Output every line from the beginning of the records through the line that contains "For all bandwidths, the", exactly as it appears.

-- MATERIALS PROVIDED follows --

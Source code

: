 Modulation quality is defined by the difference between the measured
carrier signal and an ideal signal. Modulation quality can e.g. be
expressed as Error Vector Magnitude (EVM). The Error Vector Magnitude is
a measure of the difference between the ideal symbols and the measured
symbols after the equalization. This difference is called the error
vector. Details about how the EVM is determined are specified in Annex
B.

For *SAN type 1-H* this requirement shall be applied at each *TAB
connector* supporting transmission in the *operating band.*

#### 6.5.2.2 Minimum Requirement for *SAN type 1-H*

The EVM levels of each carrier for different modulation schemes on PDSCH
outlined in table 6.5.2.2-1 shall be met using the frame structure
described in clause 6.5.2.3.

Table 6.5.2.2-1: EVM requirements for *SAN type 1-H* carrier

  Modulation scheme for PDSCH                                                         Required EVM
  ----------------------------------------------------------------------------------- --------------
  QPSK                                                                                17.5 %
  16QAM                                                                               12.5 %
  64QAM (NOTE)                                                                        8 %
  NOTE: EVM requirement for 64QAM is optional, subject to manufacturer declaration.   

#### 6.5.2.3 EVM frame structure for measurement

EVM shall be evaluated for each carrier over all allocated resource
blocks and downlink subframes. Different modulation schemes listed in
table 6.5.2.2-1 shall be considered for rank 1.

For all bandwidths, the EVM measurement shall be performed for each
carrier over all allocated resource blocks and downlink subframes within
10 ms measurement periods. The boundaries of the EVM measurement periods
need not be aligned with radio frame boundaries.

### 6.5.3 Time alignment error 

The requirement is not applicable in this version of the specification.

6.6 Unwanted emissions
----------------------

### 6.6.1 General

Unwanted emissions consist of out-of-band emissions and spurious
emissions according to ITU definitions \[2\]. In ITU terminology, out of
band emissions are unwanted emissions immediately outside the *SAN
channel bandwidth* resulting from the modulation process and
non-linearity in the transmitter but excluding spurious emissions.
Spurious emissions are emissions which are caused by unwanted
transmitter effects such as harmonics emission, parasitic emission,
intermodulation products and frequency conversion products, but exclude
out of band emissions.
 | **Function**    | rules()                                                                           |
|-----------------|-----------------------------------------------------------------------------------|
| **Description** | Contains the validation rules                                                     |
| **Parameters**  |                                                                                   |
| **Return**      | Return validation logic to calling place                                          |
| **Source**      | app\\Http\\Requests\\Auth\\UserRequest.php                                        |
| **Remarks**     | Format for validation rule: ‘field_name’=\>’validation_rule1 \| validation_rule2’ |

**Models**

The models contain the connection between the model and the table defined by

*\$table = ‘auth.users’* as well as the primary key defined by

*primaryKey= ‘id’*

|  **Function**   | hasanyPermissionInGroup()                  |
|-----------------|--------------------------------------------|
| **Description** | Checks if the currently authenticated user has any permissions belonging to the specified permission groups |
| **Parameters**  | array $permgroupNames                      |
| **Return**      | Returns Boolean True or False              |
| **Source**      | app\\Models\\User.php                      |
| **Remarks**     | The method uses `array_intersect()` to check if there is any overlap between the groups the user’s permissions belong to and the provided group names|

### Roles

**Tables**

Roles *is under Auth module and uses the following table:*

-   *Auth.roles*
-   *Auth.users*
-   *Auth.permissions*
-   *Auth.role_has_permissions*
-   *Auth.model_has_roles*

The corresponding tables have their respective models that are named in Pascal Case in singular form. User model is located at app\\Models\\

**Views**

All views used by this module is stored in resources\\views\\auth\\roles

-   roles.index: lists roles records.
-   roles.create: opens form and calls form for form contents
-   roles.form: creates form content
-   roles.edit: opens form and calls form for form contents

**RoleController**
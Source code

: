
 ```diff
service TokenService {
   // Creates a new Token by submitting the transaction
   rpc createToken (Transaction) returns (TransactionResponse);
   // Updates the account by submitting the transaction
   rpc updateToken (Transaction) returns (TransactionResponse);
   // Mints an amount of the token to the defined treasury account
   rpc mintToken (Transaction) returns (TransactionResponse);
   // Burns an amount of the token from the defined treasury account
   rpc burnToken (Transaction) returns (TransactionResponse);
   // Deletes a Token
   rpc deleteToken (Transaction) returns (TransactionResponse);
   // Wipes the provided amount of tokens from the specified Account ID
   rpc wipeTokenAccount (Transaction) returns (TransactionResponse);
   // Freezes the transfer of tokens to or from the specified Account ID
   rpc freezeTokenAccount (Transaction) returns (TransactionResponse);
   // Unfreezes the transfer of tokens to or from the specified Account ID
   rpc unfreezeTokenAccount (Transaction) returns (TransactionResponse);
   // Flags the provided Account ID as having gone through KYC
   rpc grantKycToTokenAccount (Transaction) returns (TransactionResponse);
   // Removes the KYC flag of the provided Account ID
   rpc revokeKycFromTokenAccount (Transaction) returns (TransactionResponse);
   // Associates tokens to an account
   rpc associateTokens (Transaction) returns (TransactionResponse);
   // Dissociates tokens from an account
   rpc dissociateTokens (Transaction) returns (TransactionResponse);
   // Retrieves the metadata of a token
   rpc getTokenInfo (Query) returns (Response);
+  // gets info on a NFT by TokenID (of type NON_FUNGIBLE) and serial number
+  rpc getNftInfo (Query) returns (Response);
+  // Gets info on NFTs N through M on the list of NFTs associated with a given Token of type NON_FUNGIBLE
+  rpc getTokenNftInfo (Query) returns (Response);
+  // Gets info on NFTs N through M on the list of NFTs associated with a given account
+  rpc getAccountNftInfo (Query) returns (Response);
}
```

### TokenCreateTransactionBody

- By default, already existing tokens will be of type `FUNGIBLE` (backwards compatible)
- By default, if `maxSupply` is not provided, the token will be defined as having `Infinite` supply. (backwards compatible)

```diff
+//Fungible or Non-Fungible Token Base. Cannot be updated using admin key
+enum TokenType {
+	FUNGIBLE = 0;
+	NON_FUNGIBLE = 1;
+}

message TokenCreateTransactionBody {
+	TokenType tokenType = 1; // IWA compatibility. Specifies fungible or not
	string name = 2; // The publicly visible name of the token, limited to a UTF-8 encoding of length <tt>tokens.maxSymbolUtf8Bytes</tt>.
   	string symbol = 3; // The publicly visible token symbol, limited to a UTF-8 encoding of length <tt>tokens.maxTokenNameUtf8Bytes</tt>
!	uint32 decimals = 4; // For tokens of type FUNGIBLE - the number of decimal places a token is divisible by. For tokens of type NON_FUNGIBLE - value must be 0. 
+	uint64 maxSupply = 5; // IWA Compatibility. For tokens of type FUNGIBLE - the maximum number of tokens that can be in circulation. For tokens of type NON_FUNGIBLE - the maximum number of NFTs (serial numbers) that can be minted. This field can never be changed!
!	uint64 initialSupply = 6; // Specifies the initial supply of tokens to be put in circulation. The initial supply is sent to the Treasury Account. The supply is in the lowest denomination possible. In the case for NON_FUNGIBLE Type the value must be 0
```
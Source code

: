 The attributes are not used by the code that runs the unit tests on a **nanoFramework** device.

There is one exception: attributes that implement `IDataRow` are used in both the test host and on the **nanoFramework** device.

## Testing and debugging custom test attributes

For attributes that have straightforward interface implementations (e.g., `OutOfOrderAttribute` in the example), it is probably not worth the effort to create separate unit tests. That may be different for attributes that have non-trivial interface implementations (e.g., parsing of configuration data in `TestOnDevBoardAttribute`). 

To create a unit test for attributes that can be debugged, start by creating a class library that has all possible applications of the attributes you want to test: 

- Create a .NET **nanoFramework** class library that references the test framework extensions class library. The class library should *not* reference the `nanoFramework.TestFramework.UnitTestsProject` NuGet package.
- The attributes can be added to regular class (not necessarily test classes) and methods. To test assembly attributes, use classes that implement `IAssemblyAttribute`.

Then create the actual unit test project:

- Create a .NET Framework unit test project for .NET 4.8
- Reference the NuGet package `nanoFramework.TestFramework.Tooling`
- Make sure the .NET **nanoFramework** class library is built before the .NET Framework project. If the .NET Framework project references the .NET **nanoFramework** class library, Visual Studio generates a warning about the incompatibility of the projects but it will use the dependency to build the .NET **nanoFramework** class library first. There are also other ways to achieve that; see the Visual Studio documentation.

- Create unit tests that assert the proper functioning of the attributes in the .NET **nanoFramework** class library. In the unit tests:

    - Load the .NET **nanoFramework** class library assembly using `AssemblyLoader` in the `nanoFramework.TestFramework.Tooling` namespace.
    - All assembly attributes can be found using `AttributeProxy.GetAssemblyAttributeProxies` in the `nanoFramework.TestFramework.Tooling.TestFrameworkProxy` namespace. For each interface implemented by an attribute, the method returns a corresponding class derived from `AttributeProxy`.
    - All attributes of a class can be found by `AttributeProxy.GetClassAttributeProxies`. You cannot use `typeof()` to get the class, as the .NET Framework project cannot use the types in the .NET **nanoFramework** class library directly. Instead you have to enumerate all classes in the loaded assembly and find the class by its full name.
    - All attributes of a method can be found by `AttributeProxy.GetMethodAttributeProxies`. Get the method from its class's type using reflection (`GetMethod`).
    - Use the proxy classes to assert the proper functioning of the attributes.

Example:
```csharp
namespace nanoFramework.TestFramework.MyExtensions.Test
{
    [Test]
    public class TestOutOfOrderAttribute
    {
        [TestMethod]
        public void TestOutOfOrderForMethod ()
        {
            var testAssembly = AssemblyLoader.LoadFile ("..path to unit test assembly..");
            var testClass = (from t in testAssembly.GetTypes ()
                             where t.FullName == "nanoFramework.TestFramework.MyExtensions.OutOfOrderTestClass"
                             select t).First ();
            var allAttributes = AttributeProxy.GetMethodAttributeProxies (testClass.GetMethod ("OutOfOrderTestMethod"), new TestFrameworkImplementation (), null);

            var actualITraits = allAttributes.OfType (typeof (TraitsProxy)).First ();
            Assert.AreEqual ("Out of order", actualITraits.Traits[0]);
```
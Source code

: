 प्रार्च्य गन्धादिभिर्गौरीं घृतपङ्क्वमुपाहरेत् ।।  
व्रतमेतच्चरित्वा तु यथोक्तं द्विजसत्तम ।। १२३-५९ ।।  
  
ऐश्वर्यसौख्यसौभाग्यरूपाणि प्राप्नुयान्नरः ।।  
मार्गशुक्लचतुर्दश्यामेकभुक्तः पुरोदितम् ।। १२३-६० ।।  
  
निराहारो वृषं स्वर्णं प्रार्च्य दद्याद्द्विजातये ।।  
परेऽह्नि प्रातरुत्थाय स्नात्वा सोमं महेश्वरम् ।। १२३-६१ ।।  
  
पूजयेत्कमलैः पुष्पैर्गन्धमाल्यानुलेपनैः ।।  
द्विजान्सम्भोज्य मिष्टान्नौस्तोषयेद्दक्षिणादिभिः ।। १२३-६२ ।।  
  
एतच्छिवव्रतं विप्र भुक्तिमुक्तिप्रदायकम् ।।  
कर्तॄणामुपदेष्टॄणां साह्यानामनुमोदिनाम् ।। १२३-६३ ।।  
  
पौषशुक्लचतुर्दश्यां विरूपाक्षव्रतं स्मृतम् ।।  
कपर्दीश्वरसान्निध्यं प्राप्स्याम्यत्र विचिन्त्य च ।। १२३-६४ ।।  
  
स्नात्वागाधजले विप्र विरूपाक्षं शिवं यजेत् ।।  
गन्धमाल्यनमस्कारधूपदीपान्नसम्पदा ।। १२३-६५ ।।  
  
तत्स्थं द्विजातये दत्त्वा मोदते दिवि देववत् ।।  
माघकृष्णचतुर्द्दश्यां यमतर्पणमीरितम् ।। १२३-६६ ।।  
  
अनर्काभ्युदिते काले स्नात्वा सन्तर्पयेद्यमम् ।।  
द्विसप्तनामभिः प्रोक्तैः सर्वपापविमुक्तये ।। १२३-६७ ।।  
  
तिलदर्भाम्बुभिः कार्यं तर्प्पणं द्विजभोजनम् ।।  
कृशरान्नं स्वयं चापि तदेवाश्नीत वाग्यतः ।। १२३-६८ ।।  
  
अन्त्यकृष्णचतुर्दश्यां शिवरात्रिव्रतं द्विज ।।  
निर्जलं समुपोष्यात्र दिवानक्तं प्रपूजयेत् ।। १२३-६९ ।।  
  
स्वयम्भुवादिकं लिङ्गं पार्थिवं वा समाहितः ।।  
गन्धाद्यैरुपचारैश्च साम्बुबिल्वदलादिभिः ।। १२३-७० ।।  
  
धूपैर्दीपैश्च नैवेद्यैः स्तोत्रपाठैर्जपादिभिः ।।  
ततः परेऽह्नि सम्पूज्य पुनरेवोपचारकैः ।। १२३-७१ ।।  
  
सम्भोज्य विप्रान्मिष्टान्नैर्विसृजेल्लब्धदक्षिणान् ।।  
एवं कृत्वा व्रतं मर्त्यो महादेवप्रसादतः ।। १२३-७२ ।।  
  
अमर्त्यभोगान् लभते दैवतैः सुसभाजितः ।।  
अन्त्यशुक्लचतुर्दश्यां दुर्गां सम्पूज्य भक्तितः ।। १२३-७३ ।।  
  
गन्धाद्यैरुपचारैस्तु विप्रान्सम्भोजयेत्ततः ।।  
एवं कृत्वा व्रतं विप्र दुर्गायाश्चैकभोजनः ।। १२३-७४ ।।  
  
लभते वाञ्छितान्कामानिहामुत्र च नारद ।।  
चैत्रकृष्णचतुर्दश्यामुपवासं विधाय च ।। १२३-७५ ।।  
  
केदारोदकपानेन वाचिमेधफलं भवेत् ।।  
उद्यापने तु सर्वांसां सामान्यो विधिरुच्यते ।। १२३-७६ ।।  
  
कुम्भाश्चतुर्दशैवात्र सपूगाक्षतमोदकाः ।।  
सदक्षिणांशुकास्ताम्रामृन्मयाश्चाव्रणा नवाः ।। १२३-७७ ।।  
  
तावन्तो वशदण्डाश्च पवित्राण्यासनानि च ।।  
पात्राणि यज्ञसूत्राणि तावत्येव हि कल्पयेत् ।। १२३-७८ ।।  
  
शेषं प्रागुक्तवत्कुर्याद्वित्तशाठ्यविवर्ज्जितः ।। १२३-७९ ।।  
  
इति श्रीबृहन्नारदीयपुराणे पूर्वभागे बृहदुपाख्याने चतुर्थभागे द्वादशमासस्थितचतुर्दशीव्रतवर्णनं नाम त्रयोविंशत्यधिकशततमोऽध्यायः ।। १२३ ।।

-- MATERIALS PROVIDED concluded --

== ANSWER SECTION ==
Source code

: Modulation quality is defined by the difference between the measured
carrier signal and an ideal signal. Modulation quality can e.g. be
expressed as Error Vector Magnitude (EVM). The Error Vector Magnitude is
a measure of the difference between the ideal symbols and the measured
symbols after the equalization. This difference is called the error
vector. Details about how the EVM is determined are specified in Annex
B.

For *SAN type 1-H* this requirement shall be applied at each *TAB
connector* supporting transmission in the *operating band.*

#### 6.5.2.2 Minimum Requirement for *SAN type 1-H*

The EVM levels of each carrier for different modulation schemes on PDSCH
outlined in table 6.5.2.2-1 shall be met using the frame structure
described in clause 6.5.2.3.

Table 6.5.2.2-1: EVM requirements for *SAN type 1-H* carrier

  Modulation scheme for PDSCH                                                         Required EVM
  ----------------------------------------------------------------------------------- --------------
  QPSK                                                                                17.5 %
  16QAM                                                                               12.5 %
  64QAM (NOTE)                                                                        8 %
  NOTE: EVM requirement for 64QAM is optional, subject to manufacturer declaration.   

#### 6.5.2.3 EVM frame structure for measurement

EVM shall be evaluated for each carrier over all allocated resource
blocks and downlink subframes. Different modulation schemes listed in
table 6.5.2.2-1 shall be considered for rank 1.

For all bandwidths, the EVM measurement shall be performed for each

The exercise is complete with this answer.